Best way to sort by a rapidly changing field?

bob_2 · November 26, 2012, 11:38am

What the best way to sort by a quick changing field like number of
votes? There seems to be 2 options.

Delete and reindex the object with the field changed. How many
updates a second can an elasticsearch node usually support? Will this
cause a lot of merging and thus performance issues?
Store the field in Mysql. However searches would require fetching
the entire dataset. And with a couple thousand items, the results
returned are huge. Is there a way to disable everything but the _id?
If I even sort by timestamp it appends a sort: [1353929425990] making
this method even more unsuitable.

{
_index: foo
_type: bar
_id: 1
_score: 1
}

What is the best solution?

I heard that Reddit uses IndexTank which stores fast changing fields
in memory so it can be quickly changed without reindexing. Does
Elasticsearch have something like this?

--

radu_gheorghe · November 26, 2012, 1:28pm

Hello Bob,

I think that with Elasticsearch you'd have to update the value of the field
by deleting and reindexing the document. For convenience, you can use the
Update API, which underneath does the same thing:

I'm not sure how you can solve this problem by using an external store. As
far as I know, if you want to sort on a field with ES, in practice there's
no getting away from at least storing the field in ES.

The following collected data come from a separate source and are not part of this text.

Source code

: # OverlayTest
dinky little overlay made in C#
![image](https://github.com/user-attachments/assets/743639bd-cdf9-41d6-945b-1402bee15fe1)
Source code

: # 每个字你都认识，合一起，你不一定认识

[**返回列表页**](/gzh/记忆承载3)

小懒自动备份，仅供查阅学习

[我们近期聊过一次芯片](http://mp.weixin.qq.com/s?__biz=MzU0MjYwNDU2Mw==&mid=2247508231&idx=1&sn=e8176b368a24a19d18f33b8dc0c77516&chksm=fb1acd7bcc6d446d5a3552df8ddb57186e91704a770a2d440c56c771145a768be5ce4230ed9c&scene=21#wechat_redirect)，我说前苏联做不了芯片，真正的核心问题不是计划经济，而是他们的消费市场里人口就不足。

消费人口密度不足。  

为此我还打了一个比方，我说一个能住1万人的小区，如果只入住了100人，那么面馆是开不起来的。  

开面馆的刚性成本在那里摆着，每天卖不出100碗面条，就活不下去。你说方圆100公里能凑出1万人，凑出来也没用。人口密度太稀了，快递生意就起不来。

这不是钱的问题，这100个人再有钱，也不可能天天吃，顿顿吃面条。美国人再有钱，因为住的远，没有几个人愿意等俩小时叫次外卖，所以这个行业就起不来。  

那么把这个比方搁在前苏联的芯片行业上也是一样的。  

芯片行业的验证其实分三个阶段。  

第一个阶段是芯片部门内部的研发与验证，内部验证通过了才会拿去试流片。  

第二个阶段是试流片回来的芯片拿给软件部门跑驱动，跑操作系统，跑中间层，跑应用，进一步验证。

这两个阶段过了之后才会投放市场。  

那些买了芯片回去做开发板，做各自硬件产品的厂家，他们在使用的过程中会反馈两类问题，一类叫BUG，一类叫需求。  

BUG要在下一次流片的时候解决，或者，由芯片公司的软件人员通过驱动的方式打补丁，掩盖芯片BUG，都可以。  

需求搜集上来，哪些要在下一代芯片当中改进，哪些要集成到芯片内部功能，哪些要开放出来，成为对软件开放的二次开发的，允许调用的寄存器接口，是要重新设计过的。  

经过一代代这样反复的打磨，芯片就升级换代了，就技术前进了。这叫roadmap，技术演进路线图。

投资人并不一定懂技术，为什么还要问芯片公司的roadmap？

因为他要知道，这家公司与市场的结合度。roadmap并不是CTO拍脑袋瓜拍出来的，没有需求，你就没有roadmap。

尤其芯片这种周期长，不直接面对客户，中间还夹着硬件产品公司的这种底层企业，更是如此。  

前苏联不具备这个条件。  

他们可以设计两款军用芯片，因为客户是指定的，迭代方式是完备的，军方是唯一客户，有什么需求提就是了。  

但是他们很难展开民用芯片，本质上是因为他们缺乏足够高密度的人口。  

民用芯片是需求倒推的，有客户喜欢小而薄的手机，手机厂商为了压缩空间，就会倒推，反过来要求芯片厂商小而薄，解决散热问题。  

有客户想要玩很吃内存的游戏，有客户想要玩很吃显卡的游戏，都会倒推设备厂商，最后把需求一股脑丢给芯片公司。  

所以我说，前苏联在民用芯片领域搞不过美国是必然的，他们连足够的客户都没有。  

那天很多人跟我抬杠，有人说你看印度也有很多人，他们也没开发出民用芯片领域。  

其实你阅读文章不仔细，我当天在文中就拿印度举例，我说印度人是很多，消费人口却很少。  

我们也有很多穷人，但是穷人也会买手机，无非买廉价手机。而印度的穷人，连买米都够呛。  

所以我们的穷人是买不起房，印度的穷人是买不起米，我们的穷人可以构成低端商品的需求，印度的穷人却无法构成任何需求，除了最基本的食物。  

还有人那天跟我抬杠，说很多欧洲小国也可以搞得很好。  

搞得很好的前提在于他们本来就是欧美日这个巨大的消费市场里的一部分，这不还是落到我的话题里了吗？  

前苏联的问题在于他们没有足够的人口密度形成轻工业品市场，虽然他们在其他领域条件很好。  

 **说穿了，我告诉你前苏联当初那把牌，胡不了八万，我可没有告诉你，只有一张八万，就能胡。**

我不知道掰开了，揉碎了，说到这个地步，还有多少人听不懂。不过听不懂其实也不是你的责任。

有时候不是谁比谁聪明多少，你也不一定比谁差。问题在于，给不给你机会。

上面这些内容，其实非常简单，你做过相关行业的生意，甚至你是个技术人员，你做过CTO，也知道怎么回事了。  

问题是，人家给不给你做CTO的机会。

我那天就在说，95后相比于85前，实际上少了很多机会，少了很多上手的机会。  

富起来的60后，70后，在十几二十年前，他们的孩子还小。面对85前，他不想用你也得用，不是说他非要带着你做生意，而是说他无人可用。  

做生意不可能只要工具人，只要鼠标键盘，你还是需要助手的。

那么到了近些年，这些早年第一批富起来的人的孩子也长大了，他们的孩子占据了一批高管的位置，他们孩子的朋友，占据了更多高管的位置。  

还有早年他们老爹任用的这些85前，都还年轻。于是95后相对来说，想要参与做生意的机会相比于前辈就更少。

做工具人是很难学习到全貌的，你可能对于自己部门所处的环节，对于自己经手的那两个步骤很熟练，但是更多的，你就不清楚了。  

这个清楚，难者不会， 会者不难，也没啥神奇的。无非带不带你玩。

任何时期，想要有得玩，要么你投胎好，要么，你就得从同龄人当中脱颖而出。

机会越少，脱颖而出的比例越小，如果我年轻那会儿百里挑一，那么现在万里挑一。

As for updating ES documents, performance depends in the end on both your
hardware and how your documents look like. But there are some things to
consider:

frequent deletes and inserts will cause a lot of merging, like you said,
which will stress IO
you can store indices in memory if that's an option for you:
Elasticsearch Platform — Find real-time answers at scale | Elastic
if you use the Update API, you will have to update documents one by one.
There are a couple of issues opened which aim to fix that, but they're
unresolved for now:
using bulk API with update (using scripts) in elasticsearch · Issue #1985 · elastic/elasticsearch · GitHub
Update API: update by query · Issue #1607 · elastic/elasticsearch · GitHub

So you might be better off if you can use the bulk API for deleting and
reindexing:

Or instead of bulk deletes you could use delete by query:

Best regards,
Radu

http://sematext.com/ -- Elasticsearch -- Solr -- Lucene

On Mon, Nov 26, 2012 at 1:38 PM, Bob bottiger10@gmail.com wrote:

What the best way to sort by a quick changing field like number of
votes? There seems to be 2 options.

Delete and reindex the object with the field changed. How many
updates a second can an elasticsearch node usually support? Will this
cause a lot of merging and thus performance issues?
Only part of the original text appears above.